<磐田スタメン> 3-4-2-1
GK 三浦
RCB 大井 CCB 伊藤槙人 LCB リカルド・グラッサ
RWB 鈴木 DH 遠藤 DH 山本康裕 LWB 小川
IH 大津 IH 大森
FW 杉本
<川崎スタメン> 4-1-2-3
GK チョンソンリョン
RSB 山根 CB 山村 CB 谷口 LSB 佐々木
DH 橘田
IH 脇坂 IH 遠野
RWG 小林 CF 知念 LWG マルシーニョ
前節で2敗目を喫した川崎(セレッソ戦・1-4)は、早くも前年のシーズン敗戦数に並んでしまう事となり。
この試合に勝てなければ、今節終了時の順位でも柏に首位を譲る事態に陥るなど、「王者」の足踏みに何時以来かの感覚を覚えたりします。
そんな川崎の黎明期、つまりまだ強くなかった時代を知る男、伊藤彰氏が今季から監督を務めているのが磐田。
現役時代は社員選手という枠組みであった伊藤彰氏が、こうしてJ1クラブの監督として川崎の前に立ちはだかるのは感慨深いものがあり。
その伊藤彰氏が率いているのが、かつてJリーグで黄金時代を形成した経験を持つ磐田。
成功体験を得ている当時の選手や指導者、つまりOBで無ければ文化摩擦に悩まされ易いというのが、こういったクラブの弱点でもあります。
磐田もそんな時代からの世代交代に失敗した末に、J1~J2を往復するという立場にまで落ち込んでいるのが現状であり、そのサイクルを絶ち切るか否かという難しい立場の伊藤彰氏。
この日は大井が右センターバックに回り、伊藤槙が中央を務めるという変節を見せた磐田。
川崎への対策の一環か、ないしはレベルの高いJ1かつ大井の年齢故の強度の低下を考慮しての事なのかは不明ですが、左CBに新助っ人のグラッサが入った事もあり斬新に映り。
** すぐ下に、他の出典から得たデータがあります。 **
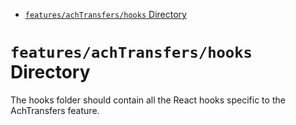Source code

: <!-- START doctoc generated TOC please keep comment here to allow auto update -->
<!-- DON'T EDIT THIS SECTION, INSTEAD RE-RUN doctoc TO UPDATE -->

- [`features/achTransfers/hooks` Directory](#featuresachtransfershooks-directory)

<!-- END doctoc generated TOC please keep comment here to allow auto update -->

# `features/achTransfers/hooks` Directory

The hooks folder should contain all the React hooks specific to the AchTransfers feature.
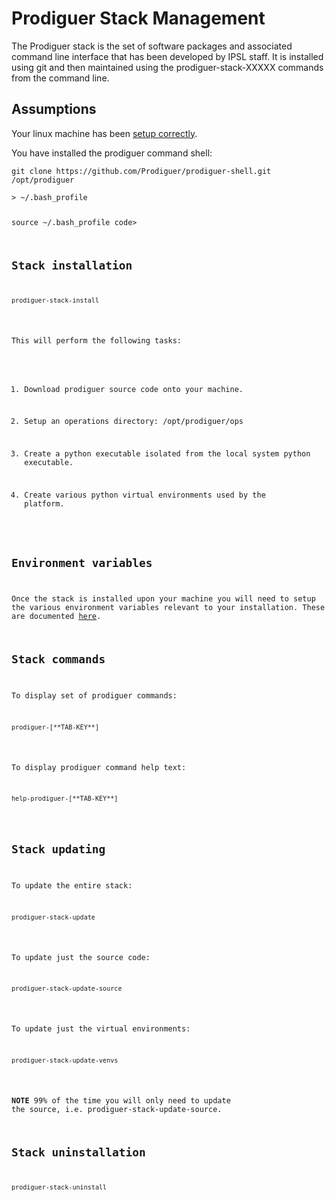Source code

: # Prodiguer Stack Management

The Prodiguer stack is the set of software packages and associated command line interface that has been developed by IPSL staff.  It is installed using git and then maintained using the prodiguer-stack-XXXXX commands from the command line. 

## Assumptions

Your linux machine has been [setup correctly](https://github.com/Prodiguer/prodiguer-docs/blob/master/developer/setup_machine.md).  

You have installed the prodiguer command shell:  
<pre><code>git clone https://github.com/Prodiguer/prodiguer-shell.git /opt/prodiguer</pre></echo 'source /opt/prodiguer/aliases.sh' >> ~/.bash_profile
source ~/.bash_profile
code>

## Stack installation  

<pre><code>prodiguer-stack-install</pre></code>

This will perform the following tasks:  

1.	Download prodiguer source code onto your machine.  

2.	Setup an operations directory: /opt/prodiguer/ops  

3.	Create a python executable isolated from the local system python executable.  

4.	Create various python virtual environments used by the platform.  

## Environment variables  

Once the stack is installed upon your machine you will need to setup the various environment variables relevant to your installation.  These are documented [here](https://github.com/Prodiguer/prodiguer-docs/blob/master/developer/environment_variables.md).

## Stack commands    

To display set of prodiguer commands:  

<pre><code>prodiguer-[**TAB-KEY**]</pre></code>

To display prodiguer command help text:  

<pre><code>help-prodiguer-[**TAB-KEY**]</pre></code>

## Stack updating  

To update the entire stack:  
<pre><code>prodiguer-stack-update</pre></code>

To update just the source code:  
<pre><code>prodiguer-stack-update-source</pre></code>

To update just the virtual environments:  
<pre><code>prodiguer-stack-update-venvs</pre></code>

**NOTE** 99% of the time you will only need to update the source, i.e. prodiguer-stack-update-source.

## Stack uninstallation  

<pre><code>prodiguer-stack-uninstall</pre></code>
前半10分にはそのグラッサが、クリアボールを中央で拾いすかさず遠目からミドルシュート(枠外)と積極性を見せます。
現在の川崎の弱点としては、ディフェンスの脆弱さでしょうか。
敗戦はいずれも4失点してのものと脆さが浮き彫りになり、ジェジエウをはじめ車屋・登里といった離脱選手も数多く。
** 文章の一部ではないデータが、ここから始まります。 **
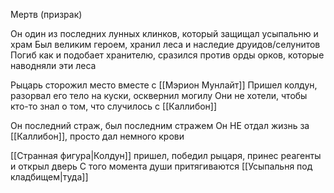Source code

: Мертв (призрак)

Он один из последних лунных клинков, который защищал усыпальню и храм
Был великим героем, хранил леса и наследие друидов/селунитов
Погиб как и подобает хранителю, сразился против орды орков, которые наводняли эти леса

Рыцарь сторожил место вместе с [[Мэрион Мунлайт]]
Пришел колдун, разорвал его тело на куски, осквернил могилу
Они не хотели, чтобы кто-то знал о том, что случилось с [[Каллибон]]

Он последний страж, был последним стражем
Он НЕ отдал жизнь за [[Каллибон]], просто дал немного крови

[[Странная фигура|Колдун]] пришел, победил рыцаря, принес реагенты и открыл дверь
С того момента души притягиваются [[Усыпальня под кладбищем|туда]]
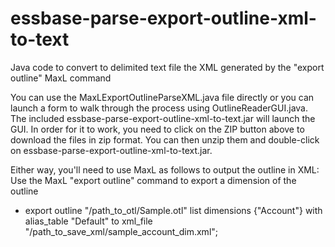 essbase-parse-export-outline-xml-to-text
========================================

Java code to convert to delimited text file the XML generated by the "export outline" MaxL command

You can use the MaxLExportOutlineParseXML.java file directly or you can launch a form to walk through the process using OutlineReaderGUI.java. The included essbase-parse-export-outline-xml-to-text.jar will launch the GUI. In order for it to work, you need to click on the ZIP button above to download the files in zip format. You can then unzip them and double-click on essbase-parse-export-outline-xml-to-text.jar.

Either way, you'll need to use MaxL as follows to output the outline in XML:
Use the MaxL "export outline" command to export a dimension of the outline
 *   export outline "/path_to_otl/Sample.otl" list dimensions {"Account"} with alias_table "Default" to xml_file "/path_to_save_xml/sample_account_dim.xml";
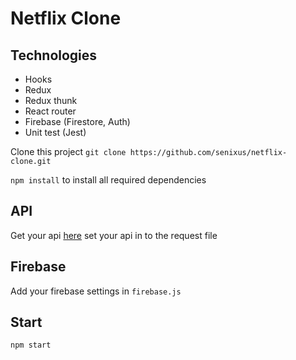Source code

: # Netflix Clone

## Technologies
- Hooks
- Redux
- Redux thunk
- React router
- Firebase (Firestore, Auth)
- Unit test (Jest)

Clone this project
`git clone https://github.com/senixus/netflix-clone.git`

`npm install` to install all required dependencies

## API

Get your api [here](https://developers.themoviedb.org/3/getting-started/introduction)
set your api in to the request file

## Firebase

Add your firebase settings in `firebase.js`

## Start

`npm start`
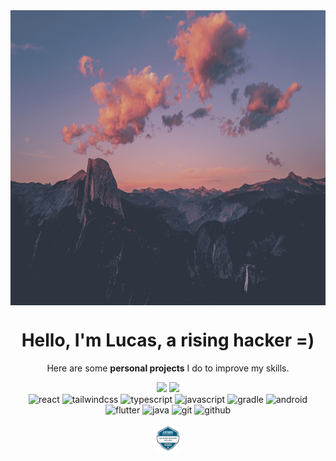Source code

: <div>
  <img align="center" height="472" width="100%" src="assets/mountains.png" />
  <h1 align="center">
    Hello, I'm Lucas, a rising hacker =)
  </h1>
  <p align="center">
    Here are some <strong>personal projects</strong> I do to improve my skills.
  </p>
  <div align="center">
    <img height="150em" src="https://github-readme-stats.vercel.app/api?username=th3l1ghtd3m0n&show_icons=true&bg_color=1e1e2e&text_color=cdd6f4&icon_color=cba6f7&title_color=fab387" />
    <img height="150em" src="https://github-readme-stats.vercel.app/api/top-langs/?username=th3l1ghtd3m0n&show_icons=true&bg_color=1e1e2e&text_color=cdd6f4&icon_color=cba6f7&title_color=fab387" />
  </div>
  <div align="center" valign="top">
    <img alt="react" src="https://cdn.jsdelivr.net/gh/devicons/devicon/icons/react/react-original.svg" height="30" width="40" />
    <img alt="tailwindcss" src="https://cdn.jsdelivr.net/gh/devicons/devicon/icons/tailwindcss/tailwindcss-plain.svg" height="30" width="40" />
    <img alt="typescript" src="https://cdn.jsdelivr.net/gh/devicons/devicon/icons/typescript/typescript-original.svg" height="30" width="40" />
    <img alt="javascript" src="https://cdn.jsdelivr.net/gh/devicons/devicon/icons/javascript/javascript-original.svg" height="30" width="40" />
    <img alt="gradle" src="https://cdn.jsdelivr.net/gh/devicons/devicon/icons/gradle/gradle-plain.svg" height="30" width="40" />
    <img alt="android" src="https://cdn.jsdelivr.net/gh/devicons/devicon/icons/android/android-original.svg" height="30" width="40" />
    <img alt="flutter" src="https://cdn.jsdelivr.net/gh/devicons/devicon/icons/flutter/flutter-original.svg" height="30" width="40" />
    <img alt="java" src="https://cdn.jsdelivr.net/gh/devicons/devicon/icons/java/java-plain.svg" height="30" width="40" />
    <img alt="git" src="https://cdn.jsdelivr.net/gh/devicons/devicon/icons/git/git-original.svg" height="30" width="40" />
    <img alt="github" src="https://cdn.jsdelivr.net/gh/devicons/devicon/icons/github/github-original.svg" height="30" width="40" />
  </div>
  <br>
  <div align="center">
    <img alt="api-cert" src="assets/api-penetration-testing-certificate-of-completion.png" height="40" width="40" />
  </div>
</div>

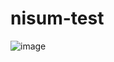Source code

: # nisum-test

![image](https://user-images.githubusercontent.com/8980307/143504086-b64b0f6e-311c-49a5-adf6-70fac05ee15c.png)
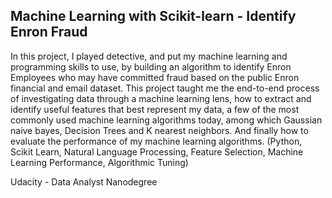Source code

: ## Machine Learning with Scikit-learn - Identify Enron Fraud 

In this project, I played detective, and put my machine learning and programming skills to use, by building an algorithm to identify Enron Employees who may have committed fraud based on the public Enron financial and email dataset. This project taught me the end-to-end process of investigating data through a machine learning lens, how to extract and identify useful features that best represent my data, a few of the most commonly used machine learning algorithms today, among which Gaussian naive bayes, Decision Trees and K nearest neighbors. And  finally how to evaluate the performance of my machine learning algorithms. (Python, Scikit Learn, Natural Language Processing, Feature Selection, Machine Learning Performance, Algorithmic Tuning)

Udacity - Data Analyst Nanodegree
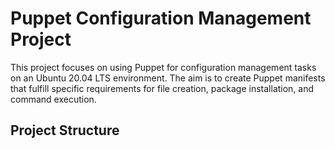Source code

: # Puppet Configuration Management Project

This project focuses on using Puppet for configuration management tasks on an Ubuntu 20.04 LTS environment. The aim is to create Puppet manifests that fulfill specific requirements for file creation, package installation, and command execution.

## Project Structure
山根・山村がフル回転なうえ、左サイドバックには新人の佐々木が起用・定着するなど、極端に層が薄くなってしまっています。
それを突きたい磐田、チャンスとあれば積極的にフィニッシュに持ち込みたい所。
しかし腐っても鯛というべきか、川崎が攻撃権を支配する苦しい展開を強いられる磐田。
この日は最終ラインが広く距離を取ってのビルドアップを敢行します。
恐らくは中央に有力選手が集まっているという、磐田の布陣を意識しての事でしょうか。
相手のプレッシングにも距離を使わせ、分散とスタミナ削りという目的が窺えました。
家長やレアンドロ・ダミアンの温存もあり、個の力で打開する場面は見られず。
また家長を中心としたパスワークも無いので、サイド奥を崩されてのクロスもあまり無かった(手前からクロスを上げる事が多かった)序盤。
16分には右寄りで受けた小林がエリア内右へスルーパス、走り込んだ遠野がシュートを放つも枠外に。
そんな万全では無い川崎の弱点を突きたい磐田、24分に右サイドのスローインから組み立て、一旦奪われるも遠藤のパスカットで継続。
大森のエリア内右へのパスを、入れ替わって受けた大津が奥からマイナスのクロスを入れ、ディフェンスに当たり方向が変わった所を小川がシュート。
しかしGKチョンソンリョンがセーブと、最後の壁に立ちはだかられます。
川崎の攻撃で、脅威となったのは遠野とマルシーニョのスピード。
2人とも左サイド寄りのポジションというだけでも相当なプレッシャーですが、かつインサイドハーフの遠野が自在に顔を出す事で全方位にダメージを与えんとします。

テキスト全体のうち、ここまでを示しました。